Beliau juga membentuk struktur sosial berdasarkan hukum Islam, seperti jabatan Qadi, Imam Syafi’i, dan jabatan adat yang tunduk pada syariat.

3. Seni dan Sastra

Masa ini juga dikenal sebagai masa keemasan budaya:

  • Lahirnya karya sastra sufi, hikayat, dan syair,
  • Bangkitnya seni ukir, arsitektur, dan seni Islam lokal.

Perdagangan, Diplomasi, dan Hubungan Internasional

1. Pusat Ekonomi Maritim

Pelabuhan Aceh menjadi:

  • Sentra ekspor lada, emas, dan rempah-rempah,
  • Persinggahan utama kapal dari Arab, Gujarat, Persia, Tiongkok, dan Eropa.

Aceh mengeluarkan mata uang emas sendiri dan menjalin perdagangan bilateral dengan Kesultanan Utsmani dan Kesultanan Mughal.

2. Diplomasi Internasional

Aceh menjalin hubungan diplomatik dengan:

  • Turki Utsmani, yang memberikan senjata dan teknologi militer,
  • Maroko, Mesir, dan Mughal India,
  • Bahkan mengirimkan utusan ke Eropa dan meminta bantuan melawan Portugis.

Aceh membentuk blok Islam melawan dominasi Katolik Portugis dan Calvinis Belanda.


Perempuan dalam Kekuasaan: Sultanah Aceh

Uniknya, Aceh memiliki sejarah empat sultanah (ratu) yang memerintah:

  • Sultanah Tajul Alam Safiatuddin Syah (1641–1675),
  • Sultanah Nurul Alam Naqiatuddin Syah,
  • Dan dua sultanah lainnya hingga akhir abad ke-17.

Mereka mempertahankan stabilitas kerajaan dan menjadi simbol keistimewaan perempuan dalam struktur Islam lokal Aceh.


Kemunduran dan Perlawanan Terhadap Belanda

1. Fragmentasi Internal dan Intervensi VOC

Setelah kematian Iskandar Muda, Aceh mengalami:

  • Fragmentasi kekuasaan,
  • Melemahnya otoritas sultan pusat dan meningkatnya kekuatan uleë balang,
  • Intervensi VOC Belanda dalam perdagangan dan politik lokal.

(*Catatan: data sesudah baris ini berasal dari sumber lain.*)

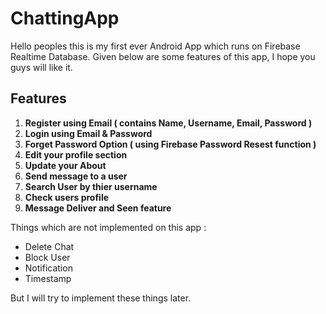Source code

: # ChattingApp
Hello peoples this is my first ever Android App which runs on Firebase Realtime Database.
Given below are some features of this app, I hope you guys will like it. 

## Features

1. **Register using Email ( contains Name, Username, Email, Password )**
2. **Login using Email & Password**
3. **Forget Password Option ( using Firebase Password Resest function )**
4. **Edit your profile section**
5. **Update your About**
6. **Send message to a user**
7. **Search User by thier username**
8. **Check users profile**
9. **Message Deliver and Seen feature**

Things which are not implemented on this app : 
- Delete Chat
- Block User
- Notification
- Timestamp

But I will try to implement these things later.
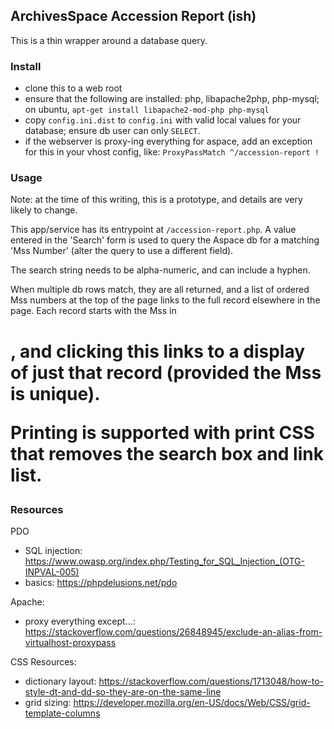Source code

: ## ArchivesSpace Accession Report (ish)

This is a thin wrapper around a database query.

### Install

- clone this to a web root
- ensure that the following are installed: php, libapache2php, php-mysql; on ubuntu, `apt-get install libapache2-mod-php php-mysql`
- copy `config.ini.dist` to `config.ini` with valid local values for your database; ensure db user can only `SELECT`.
- if the webserver is proxy-ing everything for aspace, add an exception for this in your vhost config, like: `ProxyPassMatch ^/accession-report !`


### Usage

Note: at the time of this writing, this is a prototype, and details are very likely to change.

This app/service has its entrypoint at `/accession-report.php`.
A value entered in the 'Search' form is used to query the Aspace db for a matching 'Mss Number' (alter the query to use a different field).

The search string needs to be alpha-numeric, and can include a hyphen.

When multiple db rows match, they are all returned, and a list of ordered Mss numbers at the top of the page links to the full record elsewhere in the page.
Each record starts with the Mss in <h1>, and clicking this links to a display of just that record (provided the Mss is unique).

Printing is supported with print CSS that removes the search box and link list.


###  Resources

PDO

- SQL injection: https://www.owasp.org/index.php/Testing_for_SQL_Injection_(OTG-INPVAL-005)
- basics: https://phpdelusions.net/pdo

Apache:

- proxy everything except...: https://stackoverflow.com/questions/26848945/exclude-an-alias-from-virtualhost-proxypass


CSS Resources:

- dictionary layout: https://stackoverflow.com/questions/1713048/how-to-style-dt-and-dd-so-they-are-on-the-same-line
- grid sizing: https://developer.mozilla.org/en-US/docs/Web/CSS/grid-template-columns
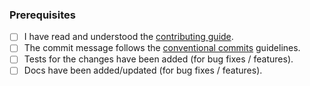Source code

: ### Prerequisites

- [ ] I have read and understood the [contributing guide][CONTRIBUTING.md].
- [ ] The commit message follows the [conventional commits][cc] guidelines.
- [ ] Tests for the changes have been added (for bug fixes / features).
- [ ] Docs have been added/updated (for bug fixes / features).

<!---

Tips:

If you're not comfortable with working with Git,
we're working a guide (https://aliae.dev/docs/contributing/git) to help you out.
aliae advises GitKraken (https://www.gitkraken.com/invite/nQmDPR9D) as your preferred cross platform Git GUI power tool.

-->

[CONTRIBUTING.md]: https://github.com/JanDeDobbeleer/aliae/blob/main/CONTRIBUTING.md
[cc]: https://www.conventionalcommits.org/en/v1.0.0/#summary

2. Perang Aceh (1873–1903)

Perang Aceh merupakan:

  • Salah satu perlawanan terpanjang di dunia kolonial, berlangsung 30 tahun,
  • Dipimpin oleh tokoh-tokoh seperti Teuku Umar, Cut Nyak Dhien, Panglima Polim, dan Tgk. Cik Di Tiro,
  • Perang yang menelan lebih dari 100.000 jiwa, dan menimbulkan biaya besar bagi Belanda.

Aceh menjadi lambang perlawanan, keberanian, dan syahid fi sabilillah di seluruh Nusantara.


Akhir Kekuasaan dan Warisan

Pada 1903, Sultan Muhammad Daud Syah menyerah kepada Belanda, menandai:

  • Berakhirnya secara formal Kesultanan Aceh,
  • Tapi tidak pernah memadamkan semangat perlawanan rakyat Aceh yang terus berlangsung dalam bentuk gerakan bawah tanah, tarekat, dan semangat jihad.

Warisan Aceh Darussalam antara lain:

  • Pusat penyebaran mazhab Syafi’i dan tarekat Qadiriyah-Naqsyabandiyah,
  • Sumber awal kebangkitan nasionalisme Islam Indonesia,
  • Budaya Islam kuat yang masih bertahan dalam hukum adat dan kehidupan sehari-hari masyarakat Aceh.

Kesultanan Aceh Darussalam adalah puncak peradaban Islam Nusantara yang tidak hanya menandai kedalaman ilmu dan keindahan budaya, tetapi juga keteguhan dalam mempertahankan kedaulatan dan iman di tengah tekanan imperialisme global. Dari Serambi Mekah, Islam menyebar, ilmu berkembang, dan nyala api jihad tak pernah padam.